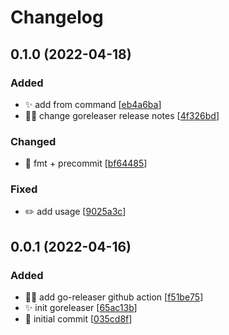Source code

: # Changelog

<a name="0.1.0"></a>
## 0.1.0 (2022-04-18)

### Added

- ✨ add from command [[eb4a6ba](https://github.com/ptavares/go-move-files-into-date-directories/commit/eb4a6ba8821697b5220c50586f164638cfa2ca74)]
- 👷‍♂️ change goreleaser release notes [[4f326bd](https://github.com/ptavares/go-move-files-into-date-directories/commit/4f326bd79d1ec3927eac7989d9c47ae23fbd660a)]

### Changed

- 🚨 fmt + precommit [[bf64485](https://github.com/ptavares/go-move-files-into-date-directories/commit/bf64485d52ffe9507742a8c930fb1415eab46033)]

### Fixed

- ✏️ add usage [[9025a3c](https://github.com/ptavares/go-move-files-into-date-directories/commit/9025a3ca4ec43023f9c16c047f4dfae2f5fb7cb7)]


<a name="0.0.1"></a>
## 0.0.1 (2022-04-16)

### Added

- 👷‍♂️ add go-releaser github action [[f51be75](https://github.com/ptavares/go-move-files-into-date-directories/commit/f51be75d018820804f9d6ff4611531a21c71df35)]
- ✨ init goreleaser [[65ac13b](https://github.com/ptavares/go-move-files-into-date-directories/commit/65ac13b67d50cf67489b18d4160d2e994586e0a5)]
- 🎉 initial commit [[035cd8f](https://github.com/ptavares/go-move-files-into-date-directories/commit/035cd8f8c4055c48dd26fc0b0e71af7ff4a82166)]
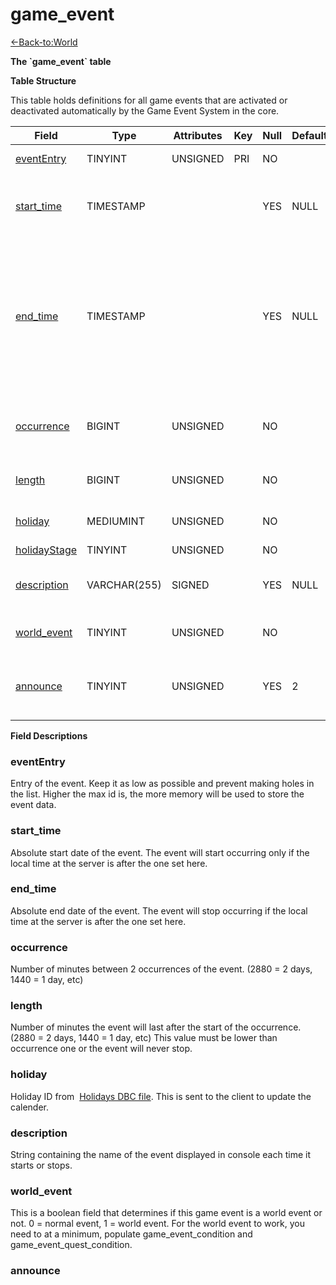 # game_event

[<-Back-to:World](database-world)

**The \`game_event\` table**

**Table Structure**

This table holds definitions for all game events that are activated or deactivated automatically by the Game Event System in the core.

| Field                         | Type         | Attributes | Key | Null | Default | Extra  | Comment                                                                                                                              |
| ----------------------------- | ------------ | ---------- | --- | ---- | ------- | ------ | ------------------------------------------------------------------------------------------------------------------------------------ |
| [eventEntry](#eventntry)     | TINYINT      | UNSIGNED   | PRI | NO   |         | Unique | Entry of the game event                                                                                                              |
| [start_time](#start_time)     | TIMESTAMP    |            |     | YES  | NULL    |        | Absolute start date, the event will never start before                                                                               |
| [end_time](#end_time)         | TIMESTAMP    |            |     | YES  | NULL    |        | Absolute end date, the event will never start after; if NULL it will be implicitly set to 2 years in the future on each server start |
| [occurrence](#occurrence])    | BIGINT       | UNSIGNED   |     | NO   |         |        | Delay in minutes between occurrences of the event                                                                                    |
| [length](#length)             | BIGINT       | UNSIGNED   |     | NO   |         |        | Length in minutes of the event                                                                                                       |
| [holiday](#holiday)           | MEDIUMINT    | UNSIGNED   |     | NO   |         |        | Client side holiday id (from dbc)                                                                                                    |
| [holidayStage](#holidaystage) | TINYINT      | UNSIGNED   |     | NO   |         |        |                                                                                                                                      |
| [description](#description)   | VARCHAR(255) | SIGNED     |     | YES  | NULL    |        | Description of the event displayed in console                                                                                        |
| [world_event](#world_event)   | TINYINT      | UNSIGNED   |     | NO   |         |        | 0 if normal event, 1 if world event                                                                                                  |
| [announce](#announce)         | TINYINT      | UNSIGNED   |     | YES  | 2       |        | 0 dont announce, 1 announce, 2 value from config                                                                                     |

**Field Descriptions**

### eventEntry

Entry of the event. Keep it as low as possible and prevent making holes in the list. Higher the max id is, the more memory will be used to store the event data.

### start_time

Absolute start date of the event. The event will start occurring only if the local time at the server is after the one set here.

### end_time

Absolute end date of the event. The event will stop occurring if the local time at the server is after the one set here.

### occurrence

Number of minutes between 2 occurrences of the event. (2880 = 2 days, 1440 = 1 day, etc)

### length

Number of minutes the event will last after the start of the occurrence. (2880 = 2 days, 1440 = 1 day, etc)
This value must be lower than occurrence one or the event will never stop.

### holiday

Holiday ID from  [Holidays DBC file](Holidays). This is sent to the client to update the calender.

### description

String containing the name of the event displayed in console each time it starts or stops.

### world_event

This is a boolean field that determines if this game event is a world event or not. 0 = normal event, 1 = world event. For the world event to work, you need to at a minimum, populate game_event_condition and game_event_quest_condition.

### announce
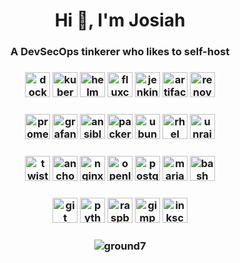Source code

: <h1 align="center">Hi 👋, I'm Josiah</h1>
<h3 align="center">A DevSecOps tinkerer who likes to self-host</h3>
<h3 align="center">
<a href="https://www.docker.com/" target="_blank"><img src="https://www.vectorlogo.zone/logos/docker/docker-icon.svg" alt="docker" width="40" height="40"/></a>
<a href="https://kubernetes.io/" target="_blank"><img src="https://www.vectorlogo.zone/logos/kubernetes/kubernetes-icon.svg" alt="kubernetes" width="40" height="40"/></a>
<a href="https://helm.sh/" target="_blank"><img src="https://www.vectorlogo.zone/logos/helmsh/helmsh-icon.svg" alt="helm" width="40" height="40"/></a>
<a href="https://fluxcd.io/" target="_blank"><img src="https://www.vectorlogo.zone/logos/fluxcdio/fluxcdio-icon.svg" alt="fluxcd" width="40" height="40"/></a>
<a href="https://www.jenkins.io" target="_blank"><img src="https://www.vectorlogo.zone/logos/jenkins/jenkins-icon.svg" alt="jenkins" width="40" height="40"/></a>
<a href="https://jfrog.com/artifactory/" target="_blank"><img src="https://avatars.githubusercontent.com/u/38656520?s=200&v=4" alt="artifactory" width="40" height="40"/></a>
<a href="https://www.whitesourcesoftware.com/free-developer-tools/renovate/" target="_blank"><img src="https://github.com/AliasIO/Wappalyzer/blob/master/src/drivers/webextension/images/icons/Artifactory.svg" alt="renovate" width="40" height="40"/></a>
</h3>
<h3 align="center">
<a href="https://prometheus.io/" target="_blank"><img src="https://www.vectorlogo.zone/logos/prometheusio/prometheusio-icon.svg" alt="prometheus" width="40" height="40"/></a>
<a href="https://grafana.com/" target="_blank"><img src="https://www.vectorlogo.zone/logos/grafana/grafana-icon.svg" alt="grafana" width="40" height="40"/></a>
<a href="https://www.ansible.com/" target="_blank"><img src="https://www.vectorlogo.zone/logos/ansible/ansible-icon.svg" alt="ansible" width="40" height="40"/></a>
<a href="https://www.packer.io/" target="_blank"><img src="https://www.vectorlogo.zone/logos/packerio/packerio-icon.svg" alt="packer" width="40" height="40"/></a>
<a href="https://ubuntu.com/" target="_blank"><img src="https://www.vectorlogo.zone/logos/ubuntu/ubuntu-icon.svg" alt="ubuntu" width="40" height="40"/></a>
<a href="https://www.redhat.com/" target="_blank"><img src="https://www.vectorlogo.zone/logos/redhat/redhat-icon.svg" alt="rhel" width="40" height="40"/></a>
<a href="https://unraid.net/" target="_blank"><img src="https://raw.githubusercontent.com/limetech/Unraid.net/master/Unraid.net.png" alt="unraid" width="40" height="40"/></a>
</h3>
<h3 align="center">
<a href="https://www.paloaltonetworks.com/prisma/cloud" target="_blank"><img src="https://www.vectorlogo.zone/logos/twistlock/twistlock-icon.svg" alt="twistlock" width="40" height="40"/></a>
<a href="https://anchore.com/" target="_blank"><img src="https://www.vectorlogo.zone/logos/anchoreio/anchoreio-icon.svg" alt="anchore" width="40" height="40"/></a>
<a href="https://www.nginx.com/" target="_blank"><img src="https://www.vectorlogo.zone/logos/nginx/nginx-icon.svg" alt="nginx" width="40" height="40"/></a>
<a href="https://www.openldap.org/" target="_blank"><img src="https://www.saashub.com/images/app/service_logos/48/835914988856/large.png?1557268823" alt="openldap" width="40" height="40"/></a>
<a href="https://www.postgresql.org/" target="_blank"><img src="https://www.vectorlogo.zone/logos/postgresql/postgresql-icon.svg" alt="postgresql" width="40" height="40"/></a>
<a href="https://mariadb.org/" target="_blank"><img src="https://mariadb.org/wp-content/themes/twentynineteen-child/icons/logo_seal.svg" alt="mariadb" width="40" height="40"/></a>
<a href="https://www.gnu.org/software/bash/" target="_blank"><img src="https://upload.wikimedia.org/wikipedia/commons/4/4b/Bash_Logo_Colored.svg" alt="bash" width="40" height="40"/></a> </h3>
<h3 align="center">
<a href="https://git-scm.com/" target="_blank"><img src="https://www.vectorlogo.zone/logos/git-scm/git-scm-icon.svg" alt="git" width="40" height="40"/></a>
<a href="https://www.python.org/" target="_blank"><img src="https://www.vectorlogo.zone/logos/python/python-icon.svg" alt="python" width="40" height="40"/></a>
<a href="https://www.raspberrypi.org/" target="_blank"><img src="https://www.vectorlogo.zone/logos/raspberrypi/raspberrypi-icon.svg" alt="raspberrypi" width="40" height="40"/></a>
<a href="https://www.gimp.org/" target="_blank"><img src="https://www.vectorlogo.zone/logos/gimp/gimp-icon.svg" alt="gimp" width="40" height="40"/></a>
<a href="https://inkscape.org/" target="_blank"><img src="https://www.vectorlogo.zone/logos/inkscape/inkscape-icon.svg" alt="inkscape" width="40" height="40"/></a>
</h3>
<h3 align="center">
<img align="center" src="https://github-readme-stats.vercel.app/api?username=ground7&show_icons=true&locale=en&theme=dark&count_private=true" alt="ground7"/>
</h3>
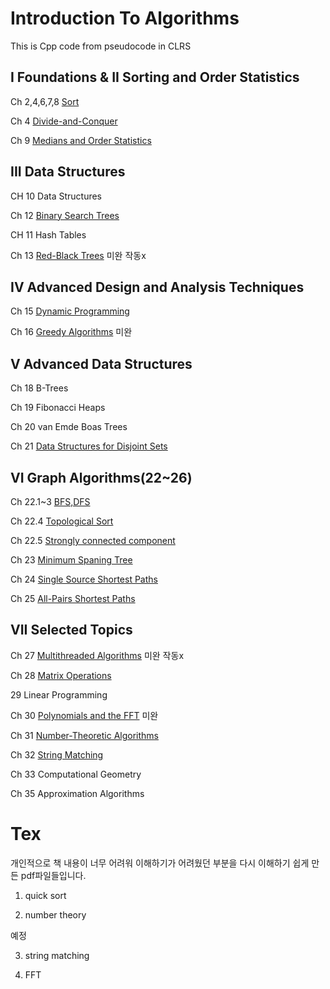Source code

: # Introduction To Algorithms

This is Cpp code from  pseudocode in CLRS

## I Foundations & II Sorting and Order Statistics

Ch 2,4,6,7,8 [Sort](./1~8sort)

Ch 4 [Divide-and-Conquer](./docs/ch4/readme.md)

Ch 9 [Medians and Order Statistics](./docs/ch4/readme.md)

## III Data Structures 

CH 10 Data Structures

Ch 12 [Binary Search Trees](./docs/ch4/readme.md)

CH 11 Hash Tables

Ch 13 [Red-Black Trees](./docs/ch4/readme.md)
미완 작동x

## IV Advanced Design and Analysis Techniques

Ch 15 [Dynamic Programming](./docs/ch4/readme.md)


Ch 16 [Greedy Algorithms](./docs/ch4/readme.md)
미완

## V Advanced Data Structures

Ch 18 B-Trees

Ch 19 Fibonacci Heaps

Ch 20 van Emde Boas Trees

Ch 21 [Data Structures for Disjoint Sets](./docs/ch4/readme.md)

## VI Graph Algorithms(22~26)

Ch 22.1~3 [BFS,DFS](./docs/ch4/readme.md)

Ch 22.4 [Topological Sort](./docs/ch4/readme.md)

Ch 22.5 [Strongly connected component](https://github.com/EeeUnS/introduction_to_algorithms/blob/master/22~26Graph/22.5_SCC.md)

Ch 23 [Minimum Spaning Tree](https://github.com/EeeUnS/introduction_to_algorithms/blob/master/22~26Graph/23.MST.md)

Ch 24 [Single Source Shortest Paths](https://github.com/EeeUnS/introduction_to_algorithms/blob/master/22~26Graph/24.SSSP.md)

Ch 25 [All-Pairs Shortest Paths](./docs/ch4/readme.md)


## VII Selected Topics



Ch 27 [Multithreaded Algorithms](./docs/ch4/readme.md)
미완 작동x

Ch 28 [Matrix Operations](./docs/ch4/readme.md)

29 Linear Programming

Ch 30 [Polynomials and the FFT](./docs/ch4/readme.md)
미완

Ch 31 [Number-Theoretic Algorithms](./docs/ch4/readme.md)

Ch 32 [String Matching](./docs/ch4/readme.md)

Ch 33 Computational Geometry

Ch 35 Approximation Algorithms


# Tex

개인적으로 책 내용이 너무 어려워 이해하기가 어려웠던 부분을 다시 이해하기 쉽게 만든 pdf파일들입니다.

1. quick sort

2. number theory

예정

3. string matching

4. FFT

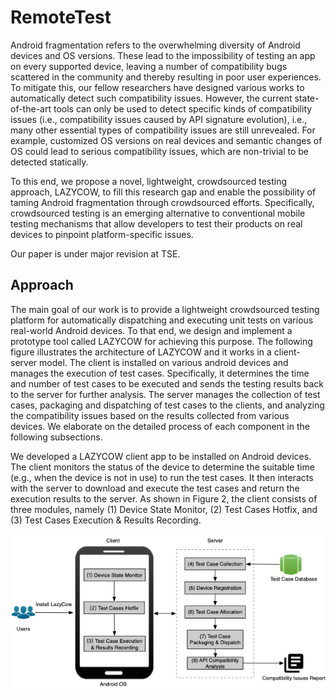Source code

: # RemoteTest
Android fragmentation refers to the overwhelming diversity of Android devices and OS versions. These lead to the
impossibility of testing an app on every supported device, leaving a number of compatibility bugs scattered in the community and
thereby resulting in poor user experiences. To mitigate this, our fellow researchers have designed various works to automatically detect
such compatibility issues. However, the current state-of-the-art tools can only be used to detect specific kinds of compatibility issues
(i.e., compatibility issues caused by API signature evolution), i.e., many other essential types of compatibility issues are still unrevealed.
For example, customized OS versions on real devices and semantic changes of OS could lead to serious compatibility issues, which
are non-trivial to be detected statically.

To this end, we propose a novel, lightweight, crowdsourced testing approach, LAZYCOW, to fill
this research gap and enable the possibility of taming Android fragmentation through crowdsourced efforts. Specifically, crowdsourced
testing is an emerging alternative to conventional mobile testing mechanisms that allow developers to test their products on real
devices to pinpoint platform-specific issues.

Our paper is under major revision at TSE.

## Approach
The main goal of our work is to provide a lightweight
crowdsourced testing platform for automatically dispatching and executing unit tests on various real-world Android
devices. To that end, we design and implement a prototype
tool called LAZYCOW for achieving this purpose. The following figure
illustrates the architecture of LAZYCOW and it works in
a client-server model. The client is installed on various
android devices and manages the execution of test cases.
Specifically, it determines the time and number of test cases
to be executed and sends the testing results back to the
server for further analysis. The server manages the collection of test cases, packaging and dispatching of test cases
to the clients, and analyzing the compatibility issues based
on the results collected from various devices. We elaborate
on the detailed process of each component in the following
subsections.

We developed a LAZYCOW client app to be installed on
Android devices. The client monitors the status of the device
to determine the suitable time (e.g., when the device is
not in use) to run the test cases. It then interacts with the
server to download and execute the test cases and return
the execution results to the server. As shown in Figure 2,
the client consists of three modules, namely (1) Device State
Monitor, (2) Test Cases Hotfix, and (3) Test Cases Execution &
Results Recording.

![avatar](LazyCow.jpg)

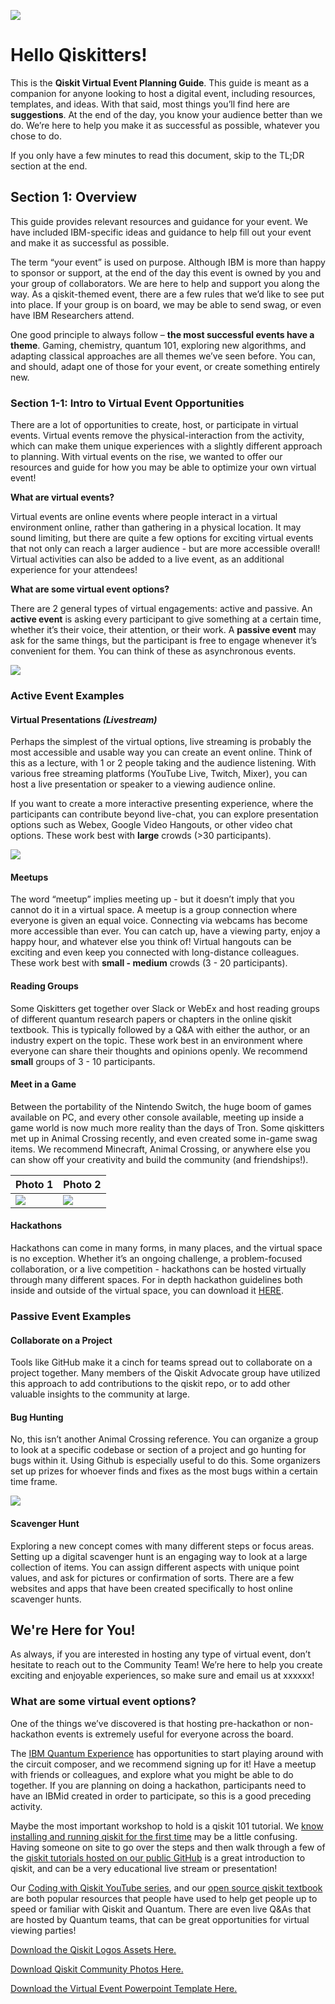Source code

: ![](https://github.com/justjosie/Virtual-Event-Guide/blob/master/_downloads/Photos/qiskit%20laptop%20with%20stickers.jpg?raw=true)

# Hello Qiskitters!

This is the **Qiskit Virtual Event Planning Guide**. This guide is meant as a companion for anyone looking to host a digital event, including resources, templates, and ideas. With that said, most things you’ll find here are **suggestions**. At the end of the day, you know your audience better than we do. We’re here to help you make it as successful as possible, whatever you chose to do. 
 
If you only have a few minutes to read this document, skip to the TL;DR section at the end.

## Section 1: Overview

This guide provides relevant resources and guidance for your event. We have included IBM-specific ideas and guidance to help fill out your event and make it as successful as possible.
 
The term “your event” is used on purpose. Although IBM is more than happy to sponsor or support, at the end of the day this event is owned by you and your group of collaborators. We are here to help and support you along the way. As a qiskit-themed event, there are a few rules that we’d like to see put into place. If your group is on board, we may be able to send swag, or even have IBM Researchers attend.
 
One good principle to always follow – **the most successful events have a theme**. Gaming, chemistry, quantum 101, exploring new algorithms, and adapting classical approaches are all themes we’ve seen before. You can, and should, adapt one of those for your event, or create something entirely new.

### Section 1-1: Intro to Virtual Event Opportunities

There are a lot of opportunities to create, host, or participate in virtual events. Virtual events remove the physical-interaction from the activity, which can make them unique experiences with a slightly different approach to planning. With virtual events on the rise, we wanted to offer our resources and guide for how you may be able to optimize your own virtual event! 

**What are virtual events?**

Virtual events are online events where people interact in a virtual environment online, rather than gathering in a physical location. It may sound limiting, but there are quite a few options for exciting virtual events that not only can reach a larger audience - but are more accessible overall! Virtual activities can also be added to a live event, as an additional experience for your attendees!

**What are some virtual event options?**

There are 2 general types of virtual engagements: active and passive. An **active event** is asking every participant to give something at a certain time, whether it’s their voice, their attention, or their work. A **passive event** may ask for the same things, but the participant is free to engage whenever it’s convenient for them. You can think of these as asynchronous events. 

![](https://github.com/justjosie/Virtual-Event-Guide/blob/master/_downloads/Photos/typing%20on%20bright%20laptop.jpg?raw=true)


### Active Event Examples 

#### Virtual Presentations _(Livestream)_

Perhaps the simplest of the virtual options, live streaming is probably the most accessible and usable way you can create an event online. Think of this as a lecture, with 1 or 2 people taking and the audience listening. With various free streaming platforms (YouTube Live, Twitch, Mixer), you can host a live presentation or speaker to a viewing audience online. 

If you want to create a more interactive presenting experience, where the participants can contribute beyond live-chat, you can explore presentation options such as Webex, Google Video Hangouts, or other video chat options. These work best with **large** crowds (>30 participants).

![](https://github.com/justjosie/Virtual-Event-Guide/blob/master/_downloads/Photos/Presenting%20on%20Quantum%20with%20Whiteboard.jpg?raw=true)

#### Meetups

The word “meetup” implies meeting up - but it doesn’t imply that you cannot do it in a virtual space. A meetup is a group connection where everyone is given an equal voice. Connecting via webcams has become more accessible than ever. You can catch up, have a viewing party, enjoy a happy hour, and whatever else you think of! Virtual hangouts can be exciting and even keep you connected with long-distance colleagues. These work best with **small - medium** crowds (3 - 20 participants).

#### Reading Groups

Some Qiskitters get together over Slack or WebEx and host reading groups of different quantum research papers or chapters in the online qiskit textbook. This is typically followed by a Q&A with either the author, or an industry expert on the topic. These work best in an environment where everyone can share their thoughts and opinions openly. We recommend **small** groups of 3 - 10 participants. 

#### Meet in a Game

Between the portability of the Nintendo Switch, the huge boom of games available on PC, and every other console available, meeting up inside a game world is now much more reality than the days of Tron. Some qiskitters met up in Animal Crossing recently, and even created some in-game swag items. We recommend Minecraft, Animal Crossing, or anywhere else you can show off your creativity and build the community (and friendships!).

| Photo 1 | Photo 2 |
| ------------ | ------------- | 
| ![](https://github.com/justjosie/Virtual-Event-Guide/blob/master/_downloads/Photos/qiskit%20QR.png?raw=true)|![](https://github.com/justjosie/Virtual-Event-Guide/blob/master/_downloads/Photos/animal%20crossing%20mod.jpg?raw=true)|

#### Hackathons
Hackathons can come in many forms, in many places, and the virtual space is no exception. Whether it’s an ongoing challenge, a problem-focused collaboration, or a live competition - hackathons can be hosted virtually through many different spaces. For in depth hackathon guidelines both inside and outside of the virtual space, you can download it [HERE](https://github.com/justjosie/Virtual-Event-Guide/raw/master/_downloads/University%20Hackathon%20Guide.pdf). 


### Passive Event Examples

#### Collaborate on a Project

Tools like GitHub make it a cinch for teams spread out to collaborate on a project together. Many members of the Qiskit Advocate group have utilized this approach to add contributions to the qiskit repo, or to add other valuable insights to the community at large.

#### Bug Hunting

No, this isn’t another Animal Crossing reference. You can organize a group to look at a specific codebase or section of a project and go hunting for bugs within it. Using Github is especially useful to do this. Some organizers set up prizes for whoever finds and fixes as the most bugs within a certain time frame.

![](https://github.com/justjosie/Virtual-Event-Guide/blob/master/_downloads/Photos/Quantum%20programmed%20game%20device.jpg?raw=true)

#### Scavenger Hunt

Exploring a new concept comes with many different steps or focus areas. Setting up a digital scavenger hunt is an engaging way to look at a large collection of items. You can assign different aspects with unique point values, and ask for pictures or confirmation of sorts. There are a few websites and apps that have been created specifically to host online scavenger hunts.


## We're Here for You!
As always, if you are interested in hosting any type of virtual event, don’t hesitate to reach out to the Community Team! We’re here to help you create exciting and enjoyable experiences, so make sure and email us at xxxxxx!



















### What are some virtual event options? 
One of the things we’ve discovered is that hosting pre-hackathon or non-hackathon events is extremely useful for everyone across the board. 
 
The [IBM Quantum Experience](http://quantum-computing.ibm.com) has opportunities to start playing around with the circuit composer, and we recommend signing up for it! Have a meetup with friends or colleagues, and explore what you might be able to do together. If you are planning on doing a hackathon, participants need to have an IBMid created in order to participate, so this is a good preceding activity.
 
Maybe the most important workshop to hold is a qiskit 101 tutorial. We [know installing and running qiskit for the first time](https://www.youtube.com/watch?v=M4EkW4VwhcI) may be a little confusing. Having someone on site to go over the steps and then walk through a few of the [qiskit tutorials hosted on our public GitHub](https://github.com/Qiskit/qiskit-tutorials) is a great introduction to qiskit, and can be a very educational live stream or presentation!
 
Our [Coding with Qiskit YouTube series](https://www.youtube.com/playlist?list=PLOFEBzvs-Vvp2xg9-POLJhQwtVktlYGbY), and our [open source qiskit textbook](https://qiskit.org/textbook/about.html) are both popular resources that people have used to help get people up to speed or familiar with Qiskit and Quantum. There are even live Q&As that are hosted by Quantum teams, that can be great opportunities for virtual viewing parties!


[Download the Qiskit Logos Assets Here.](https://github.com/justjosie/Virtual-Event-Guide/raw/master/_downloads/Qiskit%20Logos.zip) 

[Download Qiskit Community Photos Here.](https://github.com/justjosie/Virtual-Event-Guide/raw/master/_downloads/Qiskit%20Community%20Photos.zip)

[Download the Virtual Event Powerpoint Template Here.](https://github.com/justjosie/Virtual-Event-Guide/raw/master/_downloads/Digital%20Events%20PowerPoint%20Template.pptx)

• • • • • • •

■ **TASK DESCRIPTION**
Please copy the lines above from the line with "Ch 16 [Greedy" up to and including the line with "Ch 24 [Single", exactly as written and with nothing else.

■ **ANSWER SECTION**
Ch 16 [Greedy Algorithms](./docs/ch4/readme.md)
미완

## V Advanced Data Structures

Ch 18 B-Trees

Ch 19 Fibonacci Heaps

Ch 20 van Emde Boas Trees

Ch 21 [Data Structures for Disjoint Sets](./docs/ch4/readme.md)

## VI Graph Algorithms(22~26)

Ch 22.1~3 [BFS,DFS](./docs/ch4/readme.md)

Ch 22.4 [Topological Sort](./docs/ch4/readme.md)

Ch 22.5 [Strongly connected component](https://github.com/EeeUnS/introduction_to_algorithms/blob/master/22~26Graph/22.5_SCC.md)

Ch 23 [Minimum Spaning Tree](https://github.com/EeeUnS/introduction_to_algorithms/blob/master/22~26Graph/23.MST.md)

Ch 24 [Single Source Shortest Paths](https://github.com/EeeUnS/introduction_to_algorithms/blob/master/22~26Graph/24.SSSP.md)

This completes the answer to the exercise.